CHA CHIP has more than a 30-year history in Iowa and represents vital local action to promote and protect the health of Iowans. At least every five years, local public health assures a community-wide process takes place to identify the most important factors affecting health in the community and to plan strategies to build on strengths and work on gaps. These CHA CHIP discussions form the foundation for statewide planning and action to improve the health of all who live, work and play in Iowa.
Federal requirements for nonprofit hospitals to conduct community health needs assessments every three years present an opportunity for hospitals and local public health to join forces to identify needs and craft strategies for meeting them. Working together can result in greater collaboration between hospitals and local public health and an initiation of new partnerships. Both groups in the health system stand to gain from the relationship.

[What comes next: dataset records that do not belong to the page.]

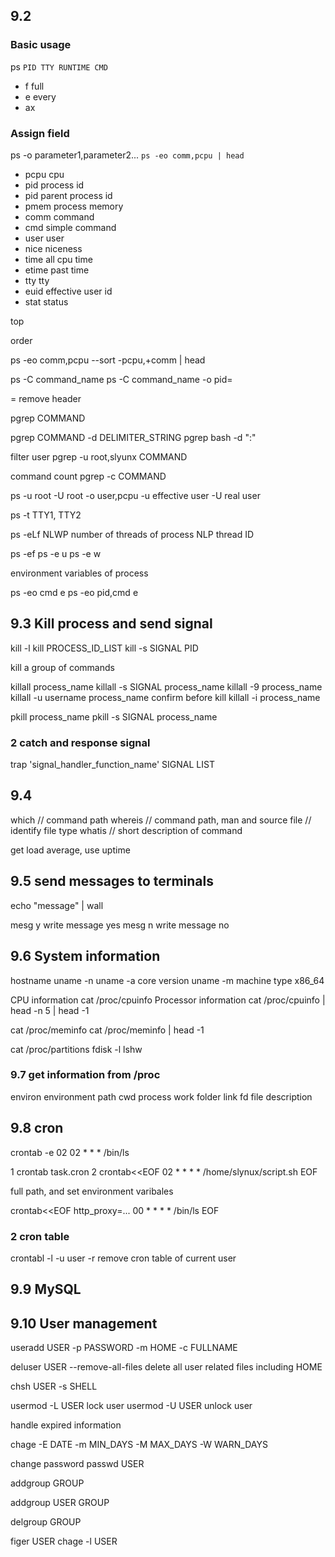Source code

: ## 9.2
### Basic usage
ps
`PID TTY RUNTIME CMD`

* f full
* e every
* ax 
### Assign field
ps -o parameter1,parameter2...
`ps -eo comm,pcpu | head`

* pcpu cpu
* pid process id
* pid parent process id
* pmem process memory
* comm command
* cmd simple command
* user user
* nice niceness
* time all cpu time
* etime past time
* tty tty
* euid effective user id
* stat status

top

order

ps -eo comm,pcpu --sort -pcpu,+comm | head

ps -C command_name
ps -C command_name -o pid=

= remove header

pgrep COMMAND

pgrep COMMAND -d DELIMITER_STRING
pgrep bash -d ":"

filter user
pgrep -u root,slyunx COMMAND

command count
pgrep -c COMMAND

ps -u root -U root -o user,pcpu
-u effective user
-U real user

ps -t TTY1, TTY2

ps -eLf
NLWP number of threads of process
NLP thread ID

ps -ef
ps -e u
ps -e w

environment variables of process

ps -eo cmd e
ps -eo pid,cmd e

## 9.3 Kill process and send signal

kill -l
kill PROCESS_ID_LIST
kill -s SIGNAL PID

kill a group of commands

killall process_name
killall -s SIGNAL process_name
killall -9 process_name
killall -u username process_name
confirm before kill
killall -i process_name

pkill process_name
pkill -s SIGNAL process_name

### 2 catch and response signal
trap 'signal_handler_function_name' SIGNAL LIST

## 9.4
which // command path
whereis // command path, man and source
file // identify file type
whatis // short description of command

get load average, use uptime

## 9.5 send messages to terminals

echo "message" | wall

mesg y write message yes 
mesg n write message no

## 9.6 System information

hostname uname -n
uname -a core version
uname -m machine type x86_64

CPU information
cat /proc/cpuinfo
Processor information
cat /proc/cpuinfo | head -n 5 | head -1

cat /proc/meminfo
cat /proc/meminfo | head -1

cat /proc/partitions
fdisk -l
lshw

### 9.7 get information from /proc 

environ environment path
cwd process work folder link
fd file description

## 9.8 cron

crontab -e
02 02 * * * /bin/ls

1 crontab task.cron
2 crontab<<EOF
02 * * * * /home/slynux/script.sh
EOF

full path, and set environment varibales

crontab<<EOF
http_proxy=...
00 * * * * /bin/ls
EOF

### 2 cron table

crontabl -l
-u user
-r remove cron table of current user

## 9.9 MySQL

## 9.10 User management

useradd USER -p PASSWORD -m HOME -c FULLNAME

deluser USER 
--remove-all-files delete all user related files including HOME

chsh USER -s SHELL

usermod -L USER lock user
usermod -U USER unlock user

handle expired information

chage -E DATE
-m MIN_DAYS
-M MAX_DAYS
-W WARN_DAYS

change password
passwd USER

addgroup GROUP

addgroup USER GROUP

delgroup GROUP

figer USER
chage -l USER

Even more important, the community benefits when data, resources, and expertise are shared to attain the common goal of a healthier community.
CHA CHIP - Resources
Resources for Developing, Implementing, Tracking, and Evaluating Health Improvement Strategies
- Community Tool Box: University of Kansas resource provides tips and tools for taking action in communities and evaluating progress.
- Diet, Obesity, and Weight: CDC's list of proven strategies that support healthy eating, physical activity, and breastfeeding in child care, health care, school, worksite, and community-wide settings.
- Guide to Community Preventive Services: Learn how this CDC guide can help hospitals, public health agencies, and other stakeholders make decisions about adopting evidence-based strategies for improving community health.
- What Works for Health: Comprehensive information from the County Health Rankings initiative to help communities select and implement evidence-informed policies, programs, and systems change. The identified policies and programs are organized by specific health factors of interest (e.g., alcohol use under “Health Behaviors,” access to care under “Clinical Care,” community safety under “Social and Economic Factors,” etc.), or by the primary user (e.g., by community leader, health care professional, government official, educator).